[Excerpts from a dataset]
—————

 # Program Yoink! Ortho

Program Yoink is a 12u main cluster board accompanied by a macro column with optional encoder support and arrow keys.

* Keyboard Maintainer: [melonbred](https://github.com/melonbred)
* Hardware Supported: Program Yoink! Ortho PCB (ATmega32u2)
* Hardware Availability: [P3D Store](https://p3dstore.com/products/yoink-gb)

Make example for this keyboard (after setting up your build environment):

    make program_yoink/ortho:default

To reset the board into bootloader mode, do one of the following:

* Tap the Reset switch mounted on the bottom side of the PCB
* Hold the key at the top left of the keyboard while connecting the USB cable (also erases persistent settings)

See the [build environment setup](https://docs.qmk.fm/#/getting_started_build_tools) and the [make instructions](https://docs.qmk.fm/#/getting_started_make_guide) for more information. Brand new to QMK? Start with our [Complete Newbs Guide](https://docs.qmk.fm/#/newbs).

—————

What is needed – Each line from the one holding "Program Yoink is" to the end of the data above goes into the answer exactly as written, and no other line does.

Solved exercise –
Program Yoink is a 12u main cluster board accompanied by a macro column with optional encoder support and arrow keys.

* Keyboard Maintainer: [melonbred](https://github.com/melonbred)
* Hardware Supported: Program Yoink! Ortho PCB (ATmega32u2)
* Hardware Availability: [P3D Store](https://p3dstore.com/products/yoink-gb)

Make example for this keyboard (after setting up your build environment):

    make program_yoink/ortho:default

To reset the board into bootloader mode, do one of the following:

* Tap the Reset switch mounted on the bottom side of the PCB
* Hold the key at the top left of the keyboard while connecting the USB cable (also erases persistent settings)

See the [build environment setup](https://docs.qmk.fm/#/getting_started_build_tools) and the [make instructions](https://docs.qmk.fm/#/getting_started_make_guide) for more information. Brand new to QMK? Start with our [Complete Newbs Guide](https://docs.qmk.fm/#/newbs).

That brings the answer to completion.